Here are his circumstances: His school is in the heart of the poorest Congressional district in the nation. Many of the young teachers who come to him through Teach for America are useless the first year and great in the third, but they often leave after the second – at the end of their commitment. The U.F.T. contract allows teachers to miss 10 days of every school year and requires a majority vote each year to start the school day 10 minutes early. Parents are indifferent at best. Like all other public schools, M.S. 223 is responsible for educating the students that no other school – neither charter, nor parochial, nor private – wants to touch. What’s more, an estimated 20 percent of his students need glasses.

Then there’s this:

…The ever-growing number of charter schools, often privately subsidized and rarely bound by union rules, that Klein unleashed on the city skims off the neighborhood’s more ambitious, motivated families.
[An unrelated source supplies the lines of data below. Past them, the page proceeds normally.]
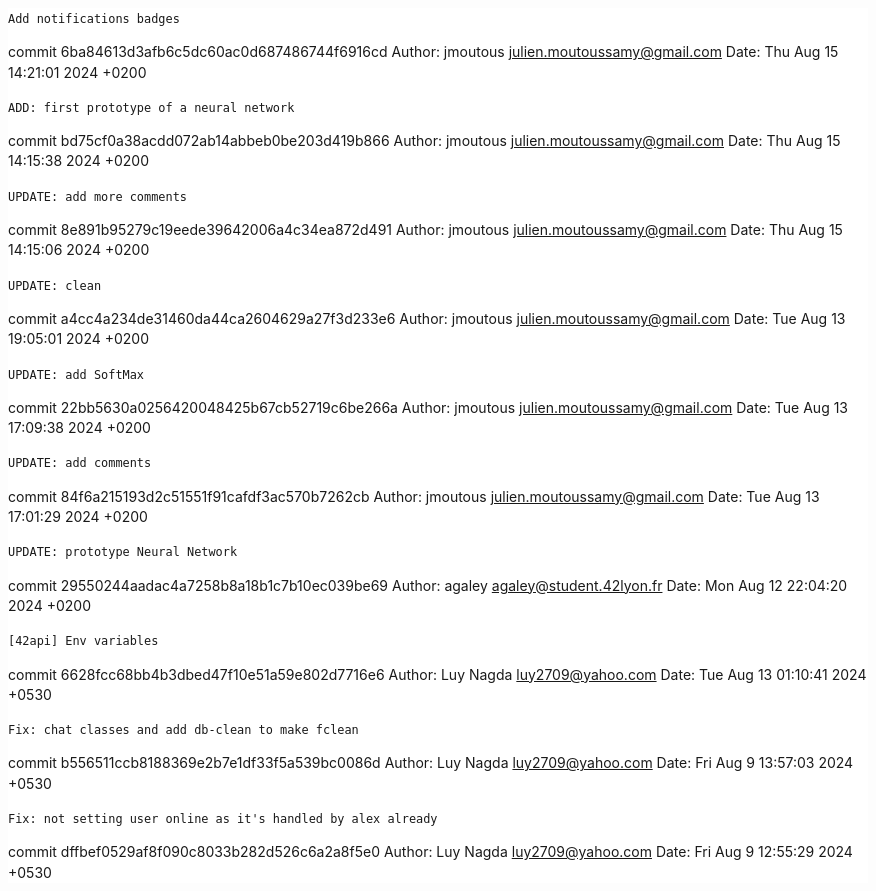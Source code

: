     Add notifications badges

commit 6ba84613d3afb6c5dc60ac0d687486744f6916cd
Author: jmoutous <julien.moutoussamy@gmail.com>
Date:   Thu Aug 15 14:21:01 2024 +0200

    ADD: first prototype of a neural network

commit bd75cf0a38acdd072ab14abbeb0be203d419b866
Author: jmoutous <julien.moutoussamy@gmail.com>
Date:   Thu Aug 15 14:15:38 2024 +0200

    UPDATE: add more comments

commit 8e891b95279c19eede39642006a4c34ea872d491
Author: jmoutous <julien.moutoussamy@gmail.com>
Date:   Thu Aug 15 14:15:06 2024 +0200

    UPDATE: clean

commit a4cc4a234de31460da44ca2604629a27f3d233e6
Author: jmoutous <julien.moutoussamy@gmail.com>
Date:   Tue Aug 13 19:05:01 2024 +0200

    UPDATE: add SoftMax

commit 22bb5630a0256420048425b67cb52719c6be266a
Author: jmoutous <julien.moutoussamy@gmail.com>
Date:   Tue Aug 13 17:09:38 2024 +0200

    UPDATE: add comments

commit 84f6a215193d2c51551f91cafdf3ac570b7262cb
Author: jmoutous <julien.moutoussamy@gmail.com>
Date:   Tue Aug 13 17:01:29 2024 +0200

    UPDATE: prototype Neural Network

commit 29550244aadac4a7258b8a18b1c7b10ec039be69
Author: agaley <agaley@student.42lyon.fr>
Date:   Mon Aug 12 22:04:20 2024 +0200

    [42api] Env variables

commit 6628fcc68bb4b3dbed47f10e51a59e802d7716e6
Author: Luy Nagda <luy2709@yahoo.com>
Date:   Tue Aug 13 01:10:41 2024 +0530

    Fix: chat classes and add db-clean to make fclean

commit b556511ccb8188369e2b7e1df33f5a539bc0086d
Author: Luy Nagda <luy2709@yahoo.com>
Date:   Fri Aug 9 13:57:03 2024 +0530

    Fix: not setting user online as it's handled by alex already

commit dffbef0529af8f090c8033b282d526c6a2a8f5e0
Author: Luy Nagda <luy2709@yahoo.com>
Date:   Fri Aug 9 12:55:29 2024 +0530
And every year, as failing schools are shut down around González, a steady stream of children with poor intellectual habits and little family support continues to arrive at 223. González wouldn’t want it any other way — he takes pride in his school’s duty to educate all comers — but the endless flow of underperforming students drags down test scores, demoralizes teachers and makes the already daunting challenge of transforming 223 into a successful school, not just a relatively successful one, that much more difficult.

The folks running the reform movement from the top – from President Obama to Arne Duncan to school-system chancellors nationwide – want principals to think like CEOs. Which makes it all the more inspiring that González sees himself as a community activist.

Here is a man so committed to his neighborhood that he returned to it after a great escape – to a boarding school in Boston and then to college at Cornell. He’s committed to turning his school into a neighborhood school. And it makes sense. If the American education system is meant to prepare young people for citizenship in a democratic republic, don’t we need to commit to strengthening the communities in which the value of citizenship takes root?

You’d think. But the movement for reform sees neighborhood ties as a throwback. “His vision for 223 is in some respects anachronistic in the era of school reform,” writes Mahler. And I’ve had the same thought about my flickering fire for making my neighborhood school a top pick for every zoned family.

Like González, I want to make my neighborhood school a place where I’d want to send my own child. But the forces of reform – charters, No Child Left Behind, Race to the Top, “better” tests, budget cuts – are stifling. Am I trying to hold on to a past that everyone else has let go of? Or am I actually doing the progressive thing?

I have to believe the latter. What do you think?